Lotte Laserstein (1898-1993) was born in Prussia in 1898. After the death of her father in 1902, Laserstein moved with her family to Danzig, now Gdansk, Poland. By the age of 5, she had decided to become a painter and remain unmarried( Laserstein married in 1938 at obtain Swedish citizenship, but never lived with her husband). In 1912, her family moved to Berlin, where Laserstein received her initial art training at a school run by her aunt.
Lotte Laserstein, Motocycliste, 1929
From 1919 to 1925, she became one of the few female students to be accepted into the Berlin Academy of Fine Arts where she became an accomplished realist painter under the training of Erich Wolfsfeld. In her last year of schooling, Laserstein became the first woman to win the Academy’s gold medal for artwork. After graduating, Laserstein started teaching at a gallery she acquired in Berlin. To boost her income during a difficult inflation period, Laserstein began making decorative art and illustrating anatomy texts from preserved cadavers. In 1931, she had her first solo show at Fritz Gurlitt’s Gallery in Berlin.
Lotte Laserstein, Evening in Potsdam, 1930
It was at this point in Laserstein’s career that the rise of Nazism began to affect her daily life. Her paternal grandmother was Jewish and her mother’s apartment and many valuables, including a collection of rare Toulouse-Lautrec posters, were confiscated by the state. Artistic supplies became hard to find and in 1935, Laserstein was forced to close her gallery and art school in Berlin, ending her career in Germany. Three of her paintings were shown at the 1937 World’s Fair in Paris, but her work was banned from the German pavilion. In December of 1937, Laserstein left Germany for Stockholm in search of an art market, while her sister and mother stayed behind in Berlin. Her sister managed to evade the Nazis, but her mother died in the Ravensbruck concentration camp in Germany.

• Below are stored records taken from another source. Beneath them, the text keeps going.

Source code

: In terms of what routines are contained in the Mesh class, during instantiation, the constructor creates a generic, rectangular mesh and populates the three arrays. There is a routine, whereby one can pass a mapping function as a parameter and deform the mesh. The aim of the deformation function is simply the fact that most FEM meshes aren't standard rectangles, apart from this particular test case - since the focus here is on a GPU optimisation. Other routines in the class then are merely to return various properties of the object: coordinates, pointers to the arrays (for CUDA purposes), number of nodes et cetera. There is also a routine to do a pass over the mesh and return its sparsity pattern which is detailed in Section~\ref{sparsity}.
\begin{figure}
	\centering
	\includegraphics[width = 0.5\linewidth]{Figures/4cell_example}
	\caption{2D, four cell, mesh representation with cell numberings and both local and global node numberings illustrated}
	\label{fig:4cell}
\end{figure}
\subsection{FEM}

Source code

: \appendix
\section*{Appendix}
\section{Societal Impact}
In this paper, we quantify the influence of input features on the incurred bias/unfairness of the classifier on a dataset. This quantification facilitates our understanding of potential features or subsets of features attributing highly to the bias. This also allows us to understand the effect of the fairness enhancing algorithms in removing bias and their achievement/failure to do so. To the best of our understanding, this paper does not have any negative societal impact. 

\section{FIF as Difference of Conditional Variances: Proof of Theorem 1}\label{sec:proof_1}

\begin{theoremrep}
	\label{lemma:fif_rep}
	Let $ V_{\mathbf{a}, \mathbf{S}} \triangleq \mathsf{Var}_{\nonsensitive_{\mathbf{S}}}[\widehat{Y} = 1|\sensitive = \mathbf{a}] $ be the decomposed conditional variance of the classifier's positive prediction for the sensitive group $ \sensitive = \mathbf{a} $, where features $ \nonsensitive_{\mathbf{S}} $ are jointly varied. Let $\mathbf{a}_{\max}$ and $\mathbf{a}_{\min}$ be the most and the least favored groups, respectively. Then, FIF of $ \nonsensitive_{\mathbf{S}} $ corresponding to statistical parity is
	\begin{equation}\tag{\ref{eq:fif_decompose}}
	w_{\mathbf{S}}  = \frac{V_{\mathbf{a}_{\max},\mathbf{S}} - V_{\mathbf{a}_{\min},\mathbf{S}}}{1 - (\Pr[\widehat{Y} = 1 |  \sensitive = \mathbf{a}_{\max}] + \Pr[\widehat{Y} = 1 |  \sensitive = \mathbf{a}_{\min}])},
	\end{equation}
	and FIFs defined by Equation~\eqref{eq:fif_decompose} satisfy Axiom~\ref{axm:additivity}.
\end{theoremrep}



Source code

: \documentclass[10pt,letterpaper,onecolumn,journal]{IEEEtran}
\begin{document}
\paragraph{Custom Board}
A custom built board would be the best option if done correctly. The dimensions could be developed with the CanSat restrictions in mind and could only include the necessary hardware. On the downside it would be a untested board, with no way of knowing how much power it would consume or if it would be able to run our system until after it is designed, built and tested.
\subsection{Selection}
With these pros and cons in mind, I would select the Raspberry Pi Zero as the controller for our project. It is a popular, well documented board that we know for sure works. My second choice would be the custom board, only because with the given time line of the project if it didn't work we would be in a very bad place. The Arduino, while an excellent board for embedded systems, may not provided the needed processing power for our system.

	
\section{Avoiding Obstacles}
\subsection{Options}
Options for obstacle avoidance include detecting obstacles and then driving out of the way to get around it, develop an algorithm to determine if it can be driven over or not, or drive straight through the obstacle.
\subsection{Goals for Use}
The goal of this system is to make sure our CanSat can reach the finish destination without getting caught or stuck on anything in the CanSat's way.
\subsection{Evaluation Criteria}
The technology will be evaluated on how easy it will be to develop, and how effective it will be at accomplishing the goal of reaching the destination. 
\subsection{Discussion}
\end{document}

Lotte Laserstein, Morning Toilette, 1930
After the war, Laserstein continued to paint, but changed her subject matter to be less offensive. She remained in Sweden for the remainder of her life, moving in 1954 to Kalmar, where she was later joined by her sister. She also became an honorary member of the Swedish Academy of Arts for her work in portraiture. In the late 1980s, Belgrave Gallery and Agnew and Sons in London held retrospectives of her work, followed by an exhibition at the Stadtmuseum in Berlin a few years later. The artist passed away in 1993 at the age of 95 in Kalmar.